PROBLEM REQUIREMENTS:
Which lines below contain the word "facil"? Copy each of them.

== == ==

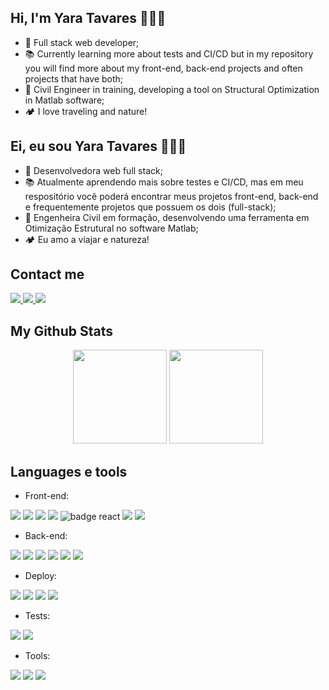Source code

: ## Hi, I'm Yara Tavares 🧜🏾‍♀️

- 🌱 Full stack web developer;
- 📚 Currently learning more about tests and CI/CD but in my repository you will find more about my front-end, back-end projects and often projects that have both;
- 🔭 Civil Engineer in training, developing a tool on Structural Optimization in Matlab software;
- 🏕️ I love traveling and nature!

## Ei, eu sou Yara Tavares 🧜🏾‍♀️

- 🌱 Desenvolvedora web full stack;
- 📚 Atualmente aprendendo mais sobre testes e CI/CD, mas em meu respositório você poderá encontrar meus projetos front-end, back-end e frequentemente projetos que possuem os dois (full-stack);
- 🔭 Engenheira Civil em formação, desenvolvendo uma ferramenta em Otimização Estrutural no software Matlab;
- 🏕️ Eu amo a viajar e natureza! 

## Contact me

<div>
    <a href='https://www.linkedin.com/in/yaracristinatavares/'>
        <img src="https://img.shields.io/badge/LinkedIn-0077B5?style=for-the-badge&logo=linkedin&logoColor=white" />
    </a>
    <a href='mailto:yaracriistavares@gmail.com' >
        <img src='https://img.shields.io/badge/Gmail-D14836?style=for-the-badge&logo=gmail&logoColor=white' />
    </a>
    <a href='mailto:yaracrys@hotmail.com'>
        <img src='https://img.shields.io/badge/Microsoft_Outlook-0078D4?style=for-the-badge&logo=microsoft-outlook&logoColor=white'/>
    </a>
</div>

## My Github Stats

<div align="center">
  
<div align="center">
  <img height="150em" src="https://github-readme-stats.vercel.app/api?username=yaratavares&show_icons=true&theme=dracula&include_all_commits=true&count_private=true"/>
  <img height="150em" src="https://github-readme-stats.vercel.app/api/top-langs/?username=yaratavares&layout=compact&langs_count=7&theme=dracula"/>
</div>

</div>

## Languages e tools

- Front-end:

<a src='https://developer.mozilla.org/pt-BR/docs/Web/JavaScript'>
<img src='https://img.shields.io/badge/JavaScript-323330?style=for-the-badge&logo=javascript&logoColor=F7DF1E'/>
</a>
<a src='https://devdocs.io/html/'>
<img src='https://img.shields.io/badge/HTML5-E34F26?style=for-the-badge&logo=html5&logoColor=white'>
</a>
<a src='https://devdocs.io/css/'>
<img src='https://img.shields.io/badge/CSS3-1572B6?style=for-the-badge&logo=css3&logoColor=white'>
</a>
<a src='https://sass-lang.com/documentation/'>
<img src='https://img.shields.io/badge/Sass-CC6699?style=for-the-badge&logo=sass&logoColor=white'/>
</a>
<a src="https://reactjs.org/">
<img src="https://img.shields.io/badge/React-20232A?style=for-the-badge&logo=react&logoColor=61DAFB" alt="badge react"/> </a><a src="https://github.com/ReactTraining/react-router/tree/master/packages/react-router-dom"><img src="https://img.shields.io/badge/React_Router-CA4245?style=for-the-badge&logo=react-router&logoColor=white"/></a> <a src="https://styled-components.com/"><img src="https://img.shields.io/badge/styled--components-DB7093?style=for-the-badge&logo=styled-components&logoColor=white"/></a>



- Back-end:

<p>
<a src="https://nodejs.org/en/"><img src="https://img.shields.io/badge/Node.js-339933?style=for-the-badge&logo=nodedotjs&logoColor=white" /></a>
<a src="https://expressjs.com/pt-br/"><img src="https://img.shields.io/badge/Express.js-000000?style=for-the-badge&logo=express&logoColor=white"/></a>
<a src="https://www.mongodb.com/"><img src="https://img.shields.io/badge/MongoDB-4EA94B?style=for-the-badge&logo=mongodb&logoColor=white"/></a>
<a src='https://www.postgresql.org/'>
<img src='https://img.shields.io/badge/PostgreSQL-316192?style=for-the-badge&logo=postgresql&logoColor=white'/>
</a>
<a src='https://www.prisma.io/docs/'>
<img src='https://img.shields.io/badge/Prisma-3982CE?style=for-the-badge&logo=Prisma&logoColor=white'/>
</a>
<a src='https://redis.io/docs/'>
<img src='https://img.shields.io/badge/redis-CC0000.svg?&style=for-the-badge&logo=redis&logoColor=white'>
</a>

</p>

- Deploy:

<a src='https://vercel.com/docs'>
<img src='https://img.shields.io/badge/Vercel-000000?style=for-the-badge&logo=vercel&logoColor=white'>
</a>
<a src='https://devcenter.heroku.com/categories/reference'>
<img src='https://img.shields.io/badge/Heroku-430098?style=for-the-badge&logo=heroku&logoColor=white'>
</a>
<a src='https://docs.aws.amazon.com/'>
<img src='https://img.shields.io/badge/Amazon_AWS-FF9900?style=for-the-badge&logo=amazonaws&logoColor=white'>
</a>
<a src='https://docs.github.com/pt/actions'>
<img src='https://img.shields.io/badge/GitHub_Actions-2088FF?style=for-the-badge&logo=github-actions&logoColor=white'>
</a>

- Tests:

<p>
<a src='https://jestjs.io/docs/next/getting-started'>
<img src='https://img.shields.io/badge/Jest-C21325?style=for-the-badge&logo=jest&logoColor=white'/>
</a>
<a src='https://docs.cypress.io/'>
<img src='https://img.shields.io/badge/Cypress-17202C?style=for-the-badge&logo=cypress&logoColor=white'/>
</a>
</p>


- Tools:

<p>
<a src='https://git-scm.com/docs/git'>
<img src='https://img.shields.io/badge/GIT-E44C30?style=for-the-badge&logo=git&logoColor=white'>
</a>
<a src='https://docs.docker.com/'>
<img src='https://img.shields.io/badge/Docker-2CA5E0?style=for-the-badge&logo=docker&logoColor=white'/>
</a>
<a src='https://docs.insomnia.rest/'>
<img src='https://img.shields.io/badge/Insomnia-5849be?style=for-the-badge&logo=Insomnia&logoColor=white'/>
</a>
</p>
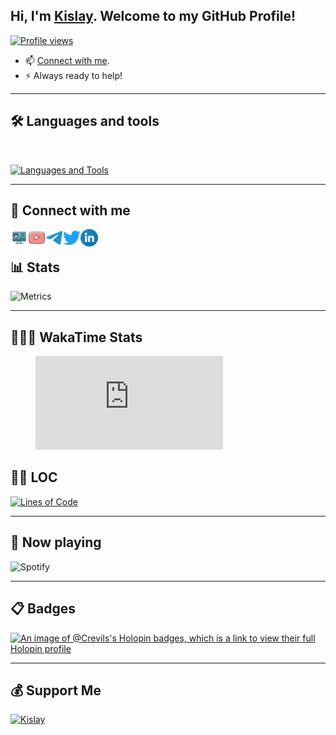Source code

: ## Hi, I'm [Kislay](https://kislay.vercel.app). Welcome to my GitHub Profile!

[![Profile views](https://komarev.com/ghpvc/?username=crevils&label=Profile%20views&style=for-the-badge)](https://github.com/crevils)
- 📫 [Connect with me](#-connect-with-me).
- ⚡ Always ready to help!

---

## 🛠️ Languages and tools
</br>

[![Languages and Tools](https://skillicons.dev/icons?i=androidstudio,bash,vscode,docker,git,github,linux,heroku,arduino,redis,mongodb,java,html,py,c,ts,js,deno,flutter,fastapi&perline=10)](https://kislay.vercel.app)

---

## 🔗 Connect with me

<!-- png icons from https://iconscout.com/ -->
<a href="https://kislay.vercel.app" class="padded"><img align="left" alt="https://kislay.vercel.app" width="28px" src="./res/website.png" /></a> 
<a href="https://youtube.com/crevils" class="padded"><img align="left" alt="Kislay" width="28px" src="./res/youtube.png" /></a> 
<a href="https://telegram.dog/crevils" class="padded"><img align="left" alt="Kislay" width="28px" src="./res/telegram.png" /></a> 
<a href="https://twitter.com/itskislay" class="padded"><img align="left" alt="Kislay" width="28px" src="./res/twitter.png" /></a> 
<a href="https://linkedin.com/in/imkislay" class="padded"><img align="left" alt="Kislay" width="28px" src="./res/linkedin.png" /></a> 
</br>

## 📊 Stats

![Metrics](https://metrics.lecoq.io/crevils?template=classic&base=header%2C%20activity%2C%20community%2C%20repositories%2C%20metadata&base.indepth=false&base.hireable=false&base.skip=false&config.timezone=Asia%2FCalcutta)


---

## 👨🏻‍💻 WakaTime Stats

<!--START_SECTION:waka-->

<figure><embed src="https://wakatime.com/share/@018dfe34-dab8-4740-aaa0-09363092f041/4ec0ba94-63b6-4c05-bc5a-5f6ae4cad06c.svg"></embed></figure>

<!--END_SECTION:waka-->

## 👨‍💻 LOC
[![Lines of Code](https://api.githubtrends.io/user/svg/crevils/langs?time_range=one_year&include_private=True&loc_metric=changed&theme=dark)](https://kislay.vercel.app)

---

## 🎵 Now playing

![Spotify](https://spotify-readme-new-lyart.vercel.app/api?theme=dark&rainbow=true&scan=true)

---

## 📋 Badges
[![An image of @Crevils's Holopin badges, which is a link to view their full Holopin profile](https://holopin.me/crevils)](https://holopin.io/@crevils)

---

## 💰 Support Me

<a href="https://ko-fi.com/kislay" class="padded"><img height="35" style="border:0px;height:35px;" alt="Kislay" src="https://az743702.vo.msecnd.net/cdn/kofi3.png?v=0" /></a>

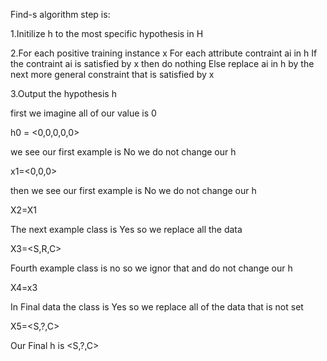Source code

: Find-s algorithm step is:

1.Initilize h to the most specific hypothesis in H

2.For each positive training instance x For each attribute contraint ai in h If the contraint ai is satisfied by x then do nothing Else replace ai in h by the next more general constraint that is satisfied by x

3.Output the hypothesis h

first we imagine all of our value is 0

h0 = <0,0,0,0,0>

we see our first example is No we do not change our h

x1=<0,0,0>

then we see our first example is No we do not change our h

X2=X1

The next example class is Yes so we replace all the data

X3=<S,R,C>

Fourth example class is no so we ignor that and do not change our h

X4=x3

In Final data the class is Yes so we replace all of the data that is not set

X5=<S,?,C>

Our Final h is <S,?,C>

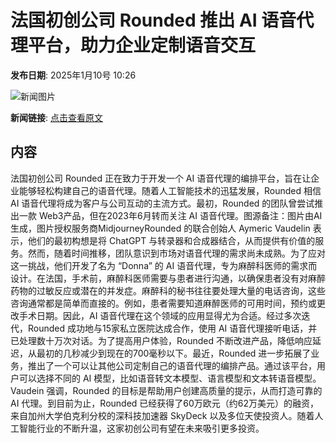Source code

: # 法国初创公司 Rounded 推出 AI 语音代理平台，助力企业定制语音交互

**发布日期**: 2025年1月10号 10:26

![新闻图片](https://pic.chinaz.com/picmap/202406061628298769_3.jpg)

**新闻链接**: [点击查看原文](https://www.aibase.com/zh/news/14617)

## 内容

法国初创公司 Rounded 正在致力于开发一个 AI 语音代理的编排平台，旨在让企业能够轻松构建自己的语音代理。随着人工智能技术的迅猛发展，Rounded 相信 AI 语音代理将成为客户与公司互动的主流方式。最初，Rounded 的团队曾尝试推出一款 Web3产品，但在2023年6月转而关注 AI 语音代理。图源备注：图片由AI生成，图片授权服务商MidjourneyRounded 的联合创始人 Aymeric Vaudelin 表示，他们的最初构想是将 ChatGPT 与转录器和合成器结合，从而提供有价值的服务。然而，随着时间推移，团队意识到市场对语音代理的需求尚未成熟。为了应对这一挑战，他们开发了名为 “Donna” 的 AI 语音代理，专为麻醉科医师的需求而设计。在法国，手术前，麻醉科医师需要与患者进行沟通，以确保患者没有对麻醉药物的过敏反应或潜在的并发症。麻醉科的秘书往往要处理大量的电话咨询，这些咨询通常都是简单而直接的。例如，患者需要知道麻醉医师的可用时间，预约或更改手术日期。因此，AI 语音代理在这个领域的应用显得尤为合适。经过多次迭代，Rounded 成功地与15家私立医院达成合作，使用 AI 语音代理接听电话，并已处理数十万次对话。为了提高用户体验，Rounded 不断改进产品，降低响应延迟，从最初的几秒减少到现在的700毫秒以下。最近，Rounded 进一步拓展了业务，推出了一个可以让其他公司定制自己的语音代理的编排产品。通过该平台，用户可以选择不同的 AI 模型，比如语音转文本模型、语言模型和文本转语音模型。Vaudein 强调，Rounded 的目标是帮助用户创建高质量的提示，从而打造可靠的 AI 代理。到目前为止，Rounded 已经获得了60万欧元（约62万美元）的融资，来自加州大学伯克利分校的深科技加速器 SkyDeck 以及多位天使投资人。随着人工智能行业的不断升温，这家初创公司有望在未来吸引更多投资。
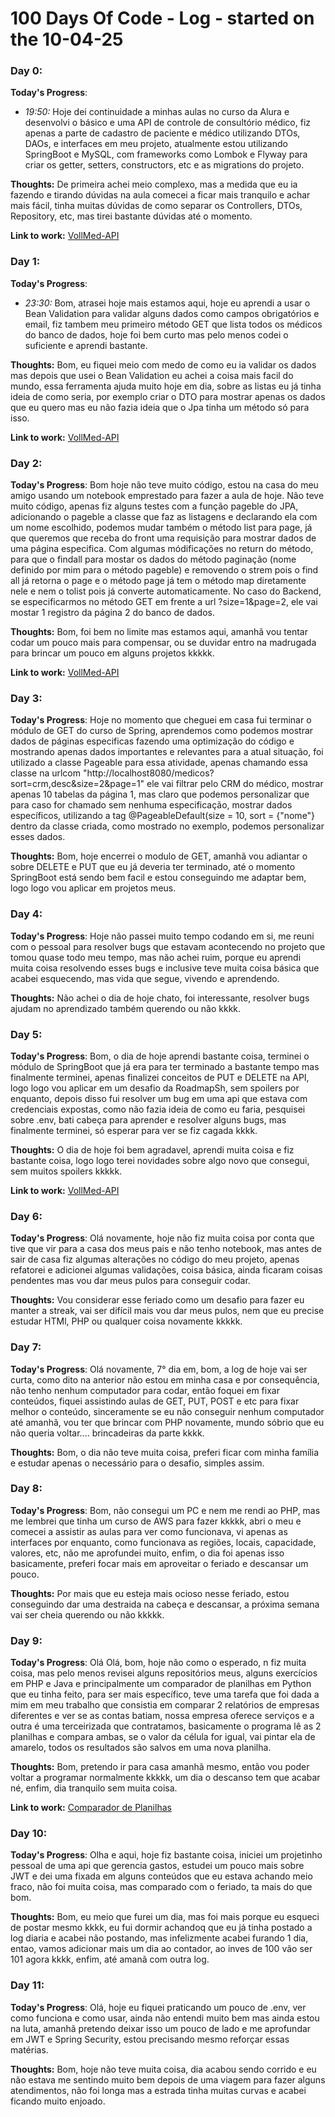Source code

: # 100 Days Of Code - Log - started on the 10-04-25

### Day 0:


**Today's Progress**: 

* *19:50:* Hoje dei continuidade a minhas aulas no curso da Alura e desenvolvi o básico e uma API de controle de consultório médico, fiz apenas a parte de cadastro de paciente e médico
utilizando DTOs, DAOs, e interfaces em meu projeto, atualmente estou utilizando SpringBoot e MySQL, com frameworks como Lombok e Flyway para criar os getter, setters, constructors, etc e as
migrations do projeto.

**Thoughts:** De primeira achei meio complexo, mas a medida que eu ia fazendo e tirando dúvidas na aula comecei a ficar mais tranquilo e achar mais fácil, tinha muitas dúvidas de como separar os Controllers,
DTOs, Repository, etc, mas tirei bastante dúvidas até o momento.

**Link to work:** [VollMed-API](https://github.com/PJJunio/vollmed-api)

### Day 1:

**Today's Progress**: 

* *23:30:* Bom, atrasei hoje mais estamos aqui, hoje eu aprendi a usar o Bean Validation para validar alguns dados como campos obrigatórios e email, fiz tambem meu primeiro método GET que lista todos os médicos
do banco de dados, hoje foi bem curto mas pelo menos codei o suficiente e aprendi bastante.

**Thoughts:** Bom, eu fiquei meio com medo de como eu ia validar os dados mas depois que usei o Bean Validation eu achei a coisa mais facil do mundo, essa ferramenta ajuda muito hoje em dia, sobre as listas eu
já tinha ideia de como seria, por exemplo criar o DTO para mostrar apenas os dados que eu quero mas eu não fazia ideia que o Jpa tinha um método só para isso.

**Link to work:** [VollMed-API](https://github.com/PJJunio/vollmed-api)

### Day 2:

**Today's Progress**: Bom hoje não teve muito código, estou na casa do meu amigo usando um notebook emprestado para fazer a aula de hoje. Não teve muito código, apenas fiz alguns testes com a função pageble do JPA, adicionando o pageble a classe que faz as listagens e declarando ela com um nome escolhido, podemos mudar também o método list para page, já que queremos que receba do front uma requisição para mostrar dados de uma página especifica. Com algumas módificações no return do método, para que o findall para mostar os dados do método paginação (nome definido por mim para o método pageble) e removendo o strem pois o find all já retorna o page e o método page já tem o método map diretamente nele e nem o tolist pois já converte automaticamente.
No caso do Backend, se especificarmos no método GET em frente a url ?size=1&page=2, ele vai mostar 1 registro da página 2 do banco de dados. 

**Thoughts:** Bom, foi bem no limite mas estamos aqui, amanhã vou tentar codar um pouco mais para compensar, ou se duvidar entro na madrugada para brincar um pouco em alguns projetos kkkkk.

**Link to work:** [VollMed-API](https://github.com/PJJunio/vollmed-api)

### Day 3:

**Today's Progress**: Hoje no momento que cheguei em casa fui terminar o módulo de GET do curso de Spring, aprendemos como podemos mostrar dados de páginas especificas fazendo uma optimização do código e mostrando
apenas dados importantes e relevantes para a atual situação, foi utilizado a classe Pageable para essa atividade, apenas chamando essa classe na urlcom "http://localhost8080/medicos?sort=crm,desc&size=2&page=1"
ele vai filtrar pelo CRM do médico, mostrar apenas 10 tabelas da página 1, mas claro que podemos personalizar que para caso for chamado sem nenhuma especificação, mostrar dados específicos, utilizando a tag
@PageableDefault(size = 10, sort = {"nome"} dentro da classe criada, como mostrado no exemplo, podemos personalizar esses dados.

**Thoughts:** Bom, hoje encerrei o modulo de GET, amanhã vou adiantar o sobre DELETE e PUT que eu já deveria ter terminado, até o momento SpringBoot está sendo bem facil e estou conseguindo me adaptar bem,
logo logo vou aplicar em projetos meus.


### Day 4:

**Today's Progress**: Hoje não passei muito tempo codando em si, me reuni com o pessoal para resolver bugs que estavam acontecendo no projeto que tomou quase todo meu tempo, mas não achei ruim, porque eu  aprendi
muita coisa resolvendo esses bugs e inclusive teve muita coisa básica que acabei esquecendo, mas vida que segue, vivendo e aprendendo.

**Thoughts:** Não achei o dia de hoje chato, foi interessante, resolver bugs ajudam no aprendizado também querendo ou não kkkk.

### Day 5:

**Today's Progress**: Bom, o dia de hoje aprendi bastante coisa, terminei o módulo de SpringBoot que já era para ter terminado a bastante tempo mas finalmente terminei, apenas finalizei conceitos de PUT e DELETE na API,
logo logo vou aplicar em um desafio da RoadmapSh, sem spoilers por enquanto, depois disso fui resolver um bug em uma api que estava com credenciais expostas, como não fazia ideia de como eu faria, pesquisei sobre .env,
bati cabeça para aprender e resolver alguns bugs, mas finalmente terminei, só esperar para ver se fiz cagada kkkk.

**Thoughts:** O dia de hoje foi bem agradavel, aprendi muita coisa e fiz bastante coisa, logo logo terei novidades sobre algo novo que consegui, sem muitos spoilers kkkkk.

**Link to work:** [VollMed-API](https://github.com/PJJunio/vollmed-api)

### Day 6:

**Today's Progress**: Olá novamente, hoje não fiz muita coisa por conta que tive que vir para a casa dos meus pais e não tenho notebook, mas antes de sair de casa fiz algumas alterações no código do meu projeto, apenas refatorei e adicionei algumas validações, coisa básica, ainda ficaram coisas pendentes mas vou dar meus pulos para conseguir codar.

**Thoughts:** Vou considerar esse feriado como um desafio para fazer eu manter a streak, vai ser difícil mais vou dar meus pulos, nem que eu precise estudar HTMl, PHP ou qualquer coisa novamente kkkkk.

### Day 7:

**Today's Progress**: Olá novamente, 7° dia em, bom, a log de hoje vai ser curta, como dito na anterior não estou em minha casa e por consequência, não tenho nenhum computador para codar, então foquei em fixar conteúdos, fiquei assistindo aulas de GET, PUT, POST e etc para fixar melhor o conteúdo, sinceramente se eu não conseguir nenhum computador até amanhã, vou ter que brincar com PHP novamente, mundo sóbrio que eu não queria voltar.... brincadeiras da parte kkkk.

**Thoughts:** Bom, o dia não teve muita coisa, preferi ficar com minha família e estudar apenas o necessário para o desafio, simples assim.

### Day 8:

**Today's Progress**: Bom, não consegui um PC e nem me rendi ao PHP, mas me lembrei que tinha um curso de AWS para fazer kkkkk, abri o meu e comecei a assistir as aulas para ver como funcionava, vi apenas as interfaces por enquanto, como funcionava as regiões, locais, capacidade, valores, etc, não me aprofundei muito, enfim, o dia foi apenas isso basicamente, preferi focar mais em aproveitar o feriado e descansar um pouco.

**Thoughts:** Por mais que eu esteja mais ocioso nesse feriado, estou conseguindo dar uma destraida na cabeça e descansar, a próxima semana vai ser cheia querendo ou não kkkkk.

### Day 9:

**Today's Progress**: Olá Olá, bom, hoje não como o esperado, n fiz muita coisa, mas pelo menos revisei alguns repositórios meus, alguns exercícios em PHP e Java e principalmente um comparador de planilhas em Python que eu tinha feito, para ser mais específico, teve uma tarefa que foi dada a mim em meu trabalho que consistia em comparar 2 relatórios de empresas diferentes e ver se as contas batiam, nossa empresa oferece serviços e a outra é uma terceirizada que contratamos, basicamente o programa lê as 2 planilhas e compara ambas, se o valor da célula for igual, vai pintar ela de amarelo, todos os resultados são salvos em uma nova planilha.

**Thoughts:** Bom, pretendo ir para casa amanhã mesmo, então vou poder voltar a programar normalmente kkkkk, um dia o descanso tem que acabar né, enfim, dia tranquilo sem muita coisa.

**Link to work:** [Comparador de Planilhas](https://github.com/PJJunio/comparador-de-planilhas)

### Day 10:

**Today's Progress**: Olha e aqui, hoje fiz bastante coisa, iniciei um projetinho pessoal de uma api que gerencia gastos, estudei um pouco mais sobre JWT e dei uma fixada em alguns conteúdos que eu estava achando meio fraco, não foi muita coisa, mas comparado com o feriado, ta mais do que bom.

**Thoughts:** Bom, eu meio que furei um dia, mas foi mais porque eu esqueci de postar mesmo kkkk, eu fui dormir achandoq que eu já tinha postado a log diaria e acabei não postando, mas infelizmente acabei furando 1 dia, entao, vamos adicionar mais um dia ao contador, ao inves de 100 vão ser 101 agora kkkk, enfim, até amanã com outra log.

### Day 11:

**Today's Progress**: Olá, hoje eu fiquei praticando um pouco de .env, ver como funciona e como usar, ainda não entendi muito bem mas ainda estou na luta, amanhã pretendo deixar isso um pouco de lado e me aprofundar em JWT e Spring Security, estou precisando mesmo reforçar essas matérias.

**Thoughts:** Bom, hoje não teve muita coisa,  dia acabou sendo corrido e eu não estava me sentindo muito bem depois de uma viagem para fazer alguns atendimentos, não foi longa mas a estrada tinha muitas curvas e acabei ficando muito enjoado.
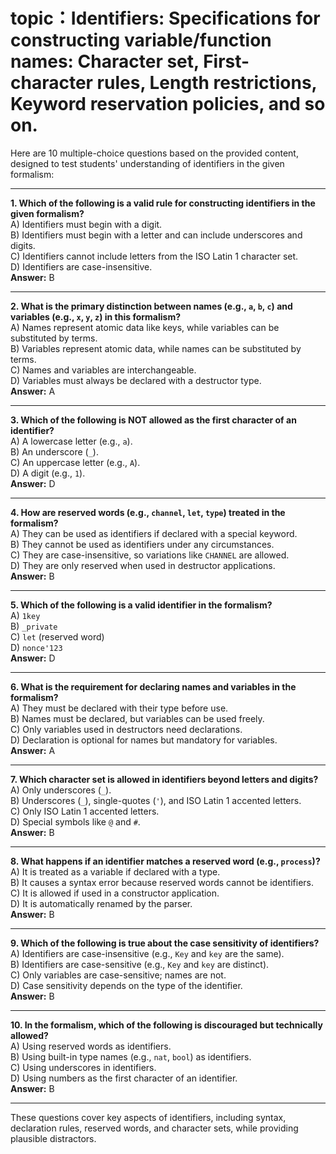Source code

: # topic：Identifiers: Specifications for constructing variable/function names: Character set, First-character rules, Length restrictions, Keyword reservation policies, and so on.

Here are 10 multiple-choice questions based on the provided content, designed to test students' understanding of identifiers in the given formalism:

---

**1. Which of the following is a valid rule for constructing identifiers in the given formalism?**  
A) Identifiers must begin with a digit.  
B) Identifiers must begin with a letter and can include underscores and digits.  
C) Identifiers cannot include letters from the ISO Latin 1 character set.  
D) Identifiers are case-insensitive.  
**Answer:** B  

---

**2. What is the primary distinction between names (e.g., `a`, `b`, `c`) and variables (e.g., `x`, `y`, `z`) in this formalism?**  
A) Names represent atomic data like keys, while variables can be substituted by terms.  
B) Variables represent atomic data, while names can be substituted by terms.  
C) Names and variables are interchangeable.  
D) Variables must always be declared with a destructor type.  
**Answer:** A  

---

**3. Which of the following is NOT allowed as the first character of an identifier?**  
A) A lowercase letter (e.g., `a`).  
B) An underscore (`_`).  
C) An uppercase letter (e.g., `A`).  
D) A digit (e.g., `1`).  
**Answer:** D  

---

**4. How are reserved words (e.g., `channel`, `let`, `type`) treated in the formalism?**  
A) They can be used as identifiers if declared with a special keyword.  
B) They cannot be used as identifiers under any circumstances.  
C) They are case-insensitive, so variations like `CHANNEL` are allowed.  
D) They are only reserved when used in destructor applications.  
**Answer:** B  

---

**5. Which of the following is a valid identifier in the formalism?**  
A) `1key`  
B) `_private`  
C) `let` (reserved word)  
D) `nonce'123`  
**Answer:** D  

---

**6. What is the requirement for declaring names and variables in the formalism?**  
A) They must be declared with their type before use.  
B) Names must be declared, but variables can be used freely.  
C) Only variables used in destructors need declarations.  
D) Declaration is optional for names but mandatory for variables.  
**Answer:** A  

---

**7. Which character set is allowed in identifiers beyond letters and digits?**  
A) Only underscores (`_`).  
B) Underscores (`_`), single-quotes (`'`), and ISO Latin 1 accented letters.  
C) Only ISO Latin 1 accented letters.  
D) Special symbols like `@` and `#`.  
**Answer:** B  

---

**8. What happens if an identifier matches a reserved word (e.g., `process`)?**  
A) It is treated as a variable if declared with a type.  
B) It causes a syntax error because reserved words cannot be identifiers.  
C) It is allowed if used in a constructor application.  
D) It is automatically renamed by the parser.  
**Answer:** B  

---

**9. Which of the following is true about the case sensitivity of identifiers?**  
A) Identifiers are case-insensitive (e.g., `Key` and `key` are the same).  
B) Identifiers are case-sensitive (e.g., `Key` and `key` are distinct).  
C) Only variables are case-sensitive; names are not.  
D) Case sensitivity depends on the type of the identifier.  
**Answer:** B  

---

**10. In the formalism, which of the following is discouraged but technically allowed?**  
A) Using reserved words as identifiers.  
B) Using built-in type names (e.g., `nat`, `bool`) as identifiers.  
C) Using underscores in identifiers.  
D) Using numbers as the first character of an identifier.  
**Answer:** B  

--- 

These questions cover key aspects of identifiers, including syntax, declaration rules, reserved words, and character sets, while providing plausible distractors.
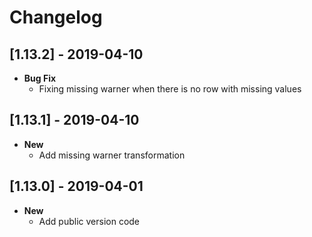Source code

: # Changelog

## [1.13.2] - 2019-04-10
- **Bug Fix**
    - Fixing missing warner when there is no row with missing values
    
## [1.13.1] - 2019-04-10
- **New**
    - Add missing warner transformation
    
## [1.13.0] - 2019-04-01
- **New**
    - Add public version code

== == ==

SOLVED EXERCISE:
**Thoughts:** Bom, eu fiquei meio com medo de como eu ia validar os dados mas depois que usei o Bean Validation eu achei a coisa mais facil do mundo, essa ferramenta ajuda muito hoje em dia, sobre as listas eu
**Thoughts:** Bom, hoje encerrei o modulo de GET, amanhã vou adiantar o sobre DELETE e PUT que eu já deveria ter terminado, até o momento SpringBoot está sendo bem facil e estou conseguindo me adaptar bem,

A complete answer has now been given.